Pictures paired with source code
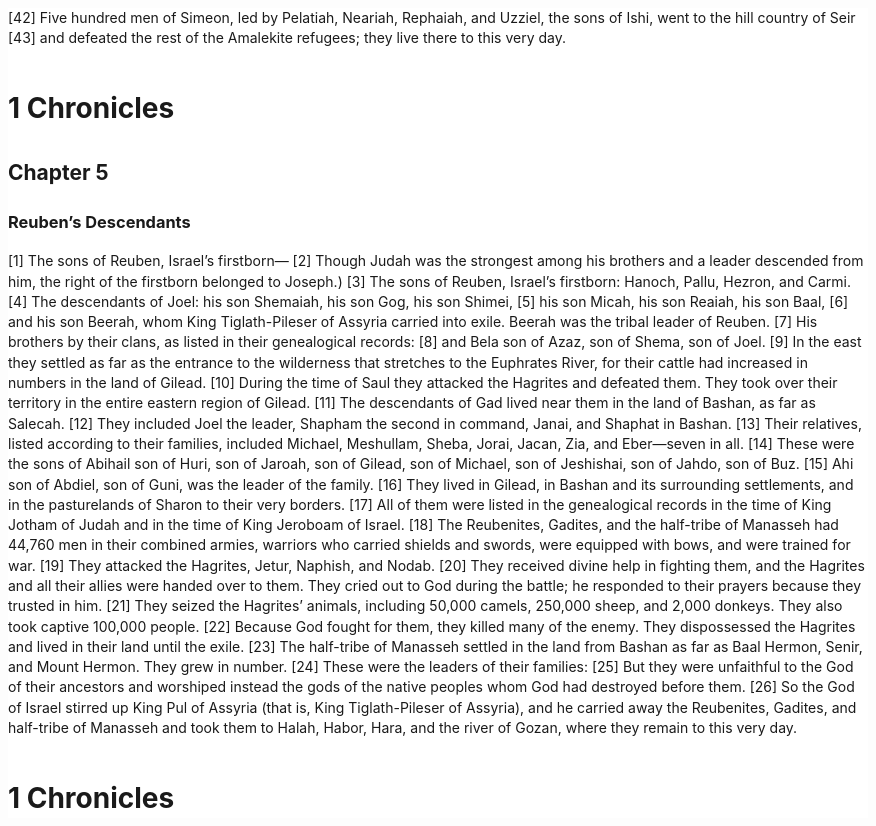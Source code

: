 [42] Five hundred men of Simeon, led by Pelatiah, Neariah, Rephaiah, and Uzziel, the sons of Ishi, went to the hill country of Seir 
[43] and defeated the rest of the Amalekite refugees; they live there to this very day.
# 1 Chronicles

## Chapter 5 

### Reuben’s Descendants

[1] The sons of Reuben, Israel’s firstborn—
[2] Though Judah was the strongest among his brothers and a leader descended from him, the right of the firstborn belonged to Joseph.)
[3] The sons of Reuben, Israel’s firstborn: Hanoch, Pallu, Hezron, and Carmi.
[4] The descendants of Joel: his son Shemaiah, his son Gog, his son Shimei, 
[5] his son Micah, his son Reaiah, his son Baal, 
[6] and his son Beerah, whom King Tiglath-Pileser of Assyria carried into exile. Beerah was the tribal leader of Reuben.
[7] His brothers by their clans, as listed in their genealogical records:
[8] and Bela son of Azaz, son of Shema, son of Joel.
[9] In the east they settled as far as the entrance to the wilderness that stretches to the Euphrates River, for their cattle had increased in numbers in the land of Gilead. 
[10] During the time of Saul they attacked the Hagrites and defeated them. They took over their territory in the entire eastern region of Gilead.
[11] The descendants of Gad lived near them in the land of Bashan, as far as Salecah.
[12] They included Joel the leader, Shapham the second in command, Janai, and Shaphat in Bashan. 
[13] Their relatives, listed according to their families, included Michael, Meshullam, Sheba, Jorai, Jacan, Zia, and Eber—seven in all.
[14] These were the sons of Abihail son of Huri, son of Jaroah, son of Gilead, son of Michael, son of Jeshishai, son of Jahdo, son of Buz. 
[15] Ahi son of Abdiel, son of Guni, was the leader of the family. 
[16] They lived in Gilead, in Bashan and its surrounding settlements, and in the pasturelands of Sharon to their very borders. 
[17] All of them were listed in the genealogical records in the time of King Jotham of Judah and in the time of King Jeroboam of Israel.
[18] The Reubenites, Gadites, and the half-tribe of Manasseh had 44,760 men in their combined armies, warriors who carried shields and swords, were equipped with bows, and were trained for war. 
[19] They attacked the Hagrites, Jetur, Naphish, and Nodab. 
[20] They received divine help in fighting them, and the Hagrites and all their allies were handed over to them. They cried out to God during the battle; he responded to their prayers because they trusted in him. 
[21] They seized the Hagrites’ animals, including 50,000 camels, 250,000 sheep, and 2,000 donkeys. They also took captive 100,000 people. 
[22] Because God fought for them, they killed many of the enemy. They dispossessed the Hagrites and lived in their land until the exile.
[23] The half-tribe of Manasseh settled in the land from Bashan as far as Baal Hermon, Senir, and Mount Hermon. They grew in number.
[24] These were the leaders of their families:
[25] But they were unfaithful to the God of their ancestors and worshiped instead the gods of the native peoples whom God had destroyed before them. 
[26] So the God of Israel stirred up King Pul of Assyria (that is, King Tiglath-Pileser of Assyria), and he carried away the Reubenites, Gadites, and half-tribe of Manasseh and took them to Halah, Habor, Hara, and the river of Gozan, where they remain to this very day.
# 1 Chronicles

_The problem_: Return, from the data, each line that has the word "attacked" in it.

_Result of the exercise_:
[10] During the time of Saul they attacked the Hagrites and defeated them. They took over their territory in the entire eastern region of Gilead.
[19] They attacked the Hagrites, Jetur, Naphish, and Nodab. 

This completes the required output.